En Andalousie, cette situation a convaincu certains de se retrousser les manches. “Il faut agir à notre niveau quand c’est possible” et ne pas “céder à la fatalité”, exhorte Juan Antonio Merlos, propriétaire d’une ferme d’amandiers de 100 hectares sur les hauteurs de Velez-Blanco, au nord d’Almeria.

Avec une poignée d’agriculteurs réunis au sein de l’association AlVelAl, ce quadragénaire a mis en place de nouvelles pratiques, dites “régénératrices”, en reprenant voilà trois ans la ferme de ses parents, aujourd’hui convertie à l’agriculture biologique. En espérant “freiner l’érosion” en cours dans la région.

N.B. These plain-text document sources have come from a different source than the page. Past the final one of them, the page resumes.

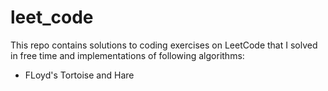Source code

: # leet_code

This repo contains solutions to coding exercises on LeetCode that I solved in free time and implementations of following algorithms:

* FLoyd's Tortoise and Hare
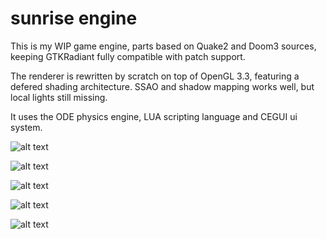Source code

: # sunrise engine

This is my WIP game engine, parts based on Quake2 and Doom3 sources, keeping GTKRadiant fully compatible with patch support.

The renderer is rewritten by scratch on top of OpenGL 3.3, featuring a defered shading architecture.
SSAO and shadow mapping works well, but local lights still missing.

It uses the ODE physics engine, LUA scripting language and CEGUI ui system.

![alt text](https://spiritualistautist.com/sunrise/3-sh_010.png)

![alt text](https://spiritualistautist.com/sunrise/0-sh_004.png)

![alt text](https://spiritualistautist.com/sunrise/1-sh_010.png)

![alt text](https://spiritualistautist.com/sunrise/sh_018.png)

![alt text](https://spiritualistautist.com/sunrise/1-sh_008.png)
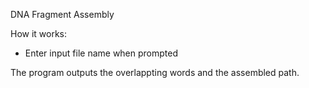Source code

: DNA Fragment Assembly

How it works:
- Enter input file name when prompted

The program outputs the overlappting words and the assembled path.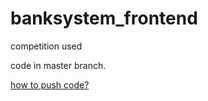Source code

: # banksystem_frontend

competition used

code in master branch.

[how to push code?](https://blog.csdn.net/weixin_42280089/article/details/88937175)
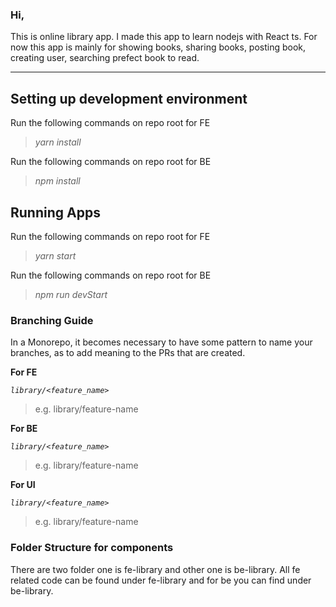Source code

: [//]: # ([Branching Diagram]&#40;https://app.diagrams.net/#G1M2D-E3kYp3eJ8nh9VBtSrSacnBPrBrdm&#41;)

[//]: # (#)

[//]: # ([FEATURE]&#40;https://docs.google.com/document/d/1yl9_YcareOgYXOy1AfCAiB1tejD6-XeAJ9LHVjZfQ7Y/edit&#41;)

[//]: # (#)
### Hi,
This is online library app. I made this app to learn nodejs with React ts. For now
this app is mainly for showing books, sharing books, posting book, creating user, searching prefect book to read.
***

## Setting up development environment
Run the following commands on repo root for FE
> _yarn install_
>
Run the following commands on repo root for BE
> _npm install_


## Running Apps
Run the following commands on repo root for FE

> _yarn start_
> 
Run the following commands on repo root for BE
> _npm run devStart_

### Branching Guide
In a Monorepo, it becomes necessary to have some pattern to name your branches, as to add meaning to the PRs that are created.


**For FE**

_`library/<feature_name>`_

> e.g. library/feature-name
> 
**For BE**

_`library/<feature_name>`_

> e.g. library/feature-name
> 
**For UI**

_`library/<feature_name>`_




> e.g. library/feature-name


### Folder Structure for components
 There are two folder one is fe-library and other one is be-library. All fe related code 
 can be found under fe-library and for be you can find under be-library.
 
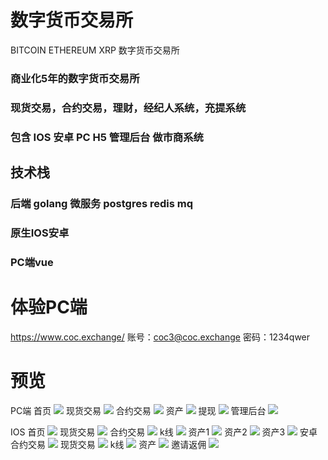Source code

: # 数字货币交易所
BITCOIN ETHEREUM XRP 数字货币交易所

### 商业化5年的数字货币交易所
### 现货交易，合约交易，理财，经纪人系统，充提系统
### 包含 IOS 安卓 PC H5 管理后台 做市商系统

## 技术栈
### 后端 golang 微服务 postgres redis mq
### 原生IOS安卓
### PC端vue

# 体验PC端
https://www.coc.exchange/
账号：coc3@coc.exchange
密码：1234qwer


# 预览
PC端
首页
![](./image/pc_首页.png)
现货交易
![](./image/pc_现货交易.png)
合约交易
![](./image/pc_现货交易.png)
资产
![](./image/pc_资产.png)
提现
![](./image/pc_提现.png)
管理后台
![](./image/管理后台.png)

IOS
首页
![](./image/ios_首页.png)
现货交易
![](./image/ios_现货交易.png)
合约交易
![](./image/ios_合约交易.png)
k线
![](./image/ios_k线.png)
资产1
![](./image/ios_资产1.png)
资产2
![](./image/ios_资产2.png)
资产3
![](./image/ios_资产3.png)
安卓
合约交易
![](./image/android_合约交易.jpg)
现货交易
![](./image/android_现货交易.jpg)
k线
![](./image/android_k线.jpg)
资产
![](./image/android_资产.jpg)
邀请返佣
![](./image/android_邀请返佣.jpg)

Parmi ces pratiques : l’utilisation de fumier à la place des engrais chimiques, l’abandon des pesticides “qui tuent les insectes”, un recours limité au labour “qui abîme les sols” et l’utilisation d’un couvert végétal fait de céréales et de légumineuses pour conserver l’humidité quand tombent les rares pluies.

“C’est un travail de longue haleine”, basé sur des techniques “connues de longue date”, détaille Juan Antonio Merlos, en examinant des brins d’orge plantés au pied de ses amandiers.

Ce qui ne l’empêche pas d’être optimiste. “En théorie, il faut sept ans pour voir les résultats de l’agriculture régénératrice. Mais je commence déjà à noter un changement dans le comportement de la terre et des insectes”, assure-t-il.

Au-delà de ces nouvelles pratiques, les associations écologistes plaident, de leur côté, pour un changement de modèle, avec une réduction des surfaces irriguées et le recours à des cultures moins gourmandes en eau. “Il faut adapter nos demandes aux ressources réellement disponibles”, insiste le Fonds mondial pour la Nature (WWF).

Une analyse partagée, avec une nuance, par Gabriel del Barrio. “Il faut trouver un équilibre” pour satisfaire les besoins alimentaires sans mettre les sols en péril, estime le chercheur. Qui appelle à “gérer les sols de la façon la plus durable possible”, pour éviter d’avoir des terres “sans vie”.